Martin Woodward first moved to the Isle of Wight as a young boy and it has been his home ever since. As a young teenager obsessed with boats and the sea, he joined the Bembridge RNLI lifeboat service, soon becoming a crew member and eventually Coxswain. Alongside his diving jobs, Martin spent well over 35 years with the RNLI

As a youngster, Martin loved snorkelling off the island shores, and this led on to Scuba diving. Despite an initial career at sea, he felt that diving was his true destiny, and in 1968 became a commercial diver. Over the last 50 years, Martin has been involved in most aspects of commercial diving, including deep ‘saturation’ diving in the North Sea, Middle East, Vietnam, Philippines, USA, Caribbean, and many other countries worldwide. When not diving commercially, Martin spent a lot of his time pursuing his real love, which was diving on shipwrecks. Over the years he found many significant wrecks, the most interesting sites being SS Mendi, a WWI ship which sank with a loss of 646 South African Native Labour Corps troops, and HMS Swordfish, a WW2 British submarine lost without trace in 1940. Martin also located many other shipwrecks, items from which can be seen here in the Shipwreck Centre.

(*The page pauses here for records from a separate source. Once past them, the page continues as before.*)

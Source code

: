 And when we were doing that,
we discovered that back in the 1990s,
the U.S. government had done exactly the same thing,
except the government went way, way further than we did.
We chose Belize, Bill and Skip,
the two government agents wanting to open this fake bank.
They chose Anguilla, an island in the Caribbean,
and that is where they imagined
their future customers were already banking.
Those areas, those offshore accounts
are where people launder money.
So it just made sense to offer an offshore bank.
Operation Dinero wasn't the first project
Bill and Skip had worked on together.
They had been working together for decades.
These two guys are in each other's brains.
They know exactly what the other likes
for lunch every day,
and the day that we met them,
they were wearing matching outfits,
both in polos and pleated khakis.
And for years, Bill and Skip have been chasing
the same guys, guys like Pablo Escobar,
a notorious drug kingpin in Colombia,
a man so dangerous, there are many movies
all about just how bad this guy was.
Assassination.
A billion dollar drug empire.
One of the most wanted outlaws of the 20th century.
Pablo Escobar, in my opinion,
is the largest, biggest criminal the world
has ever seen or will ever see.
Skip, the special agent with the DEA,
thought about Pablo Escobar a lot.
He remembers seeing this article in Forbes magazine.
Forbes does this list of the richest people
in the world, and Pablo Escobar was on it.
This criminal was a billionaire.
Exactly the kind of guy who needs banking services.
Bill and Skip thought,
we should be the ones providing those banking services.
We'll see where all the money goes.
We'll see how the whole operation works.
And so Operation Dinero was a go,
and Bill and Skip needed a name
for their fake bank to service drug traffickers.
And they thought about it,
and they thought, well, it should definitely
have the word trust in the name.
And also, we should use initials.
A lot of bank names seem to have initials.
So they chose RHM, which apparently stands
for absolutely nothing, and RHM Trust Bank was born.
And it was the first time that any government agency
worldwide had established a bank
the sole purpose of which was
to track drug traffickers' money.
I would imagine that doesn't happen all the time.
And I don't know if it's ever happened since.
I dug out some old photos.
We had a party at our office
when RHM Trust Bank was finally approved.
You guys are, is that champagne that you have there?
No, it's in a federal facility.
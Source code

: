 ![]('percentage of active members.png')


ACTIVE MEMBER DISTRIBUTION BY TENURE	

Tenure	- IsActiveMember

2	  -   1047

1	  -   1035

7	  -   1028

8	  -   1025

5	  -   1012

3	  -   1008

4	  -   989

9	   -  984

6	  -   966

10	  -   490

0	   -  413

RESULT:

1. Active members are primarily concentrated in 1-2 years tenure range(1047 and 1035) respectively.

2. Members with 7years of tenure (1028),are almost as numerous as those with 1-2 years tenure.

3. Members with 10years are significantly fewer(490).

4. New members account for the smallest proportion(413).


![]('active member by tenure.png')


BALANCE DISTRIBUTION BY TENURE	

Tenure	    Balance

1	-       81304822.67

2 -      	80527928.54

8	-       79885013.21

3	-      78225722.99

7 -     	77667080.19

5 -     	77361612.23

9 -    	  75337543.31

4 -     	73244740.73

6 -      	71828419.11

Over the years, Martin built up a vast collection of artefacts and information about shipwrecks and maritime history hidden under the water. His desire to share all this with the public led him to found the Shipwreck Centre in 1978 in his home village of Bembridge. In 2006, he expanded the museum by moving it to the current location in Arreton, which enabled him to display more of his collection and associated stories. Despite many requests and opportunities to sell artefacts over the years, Martin always declined to do so, thus allowing the public to experience and enjoy it all here at the Shipwreck Centre.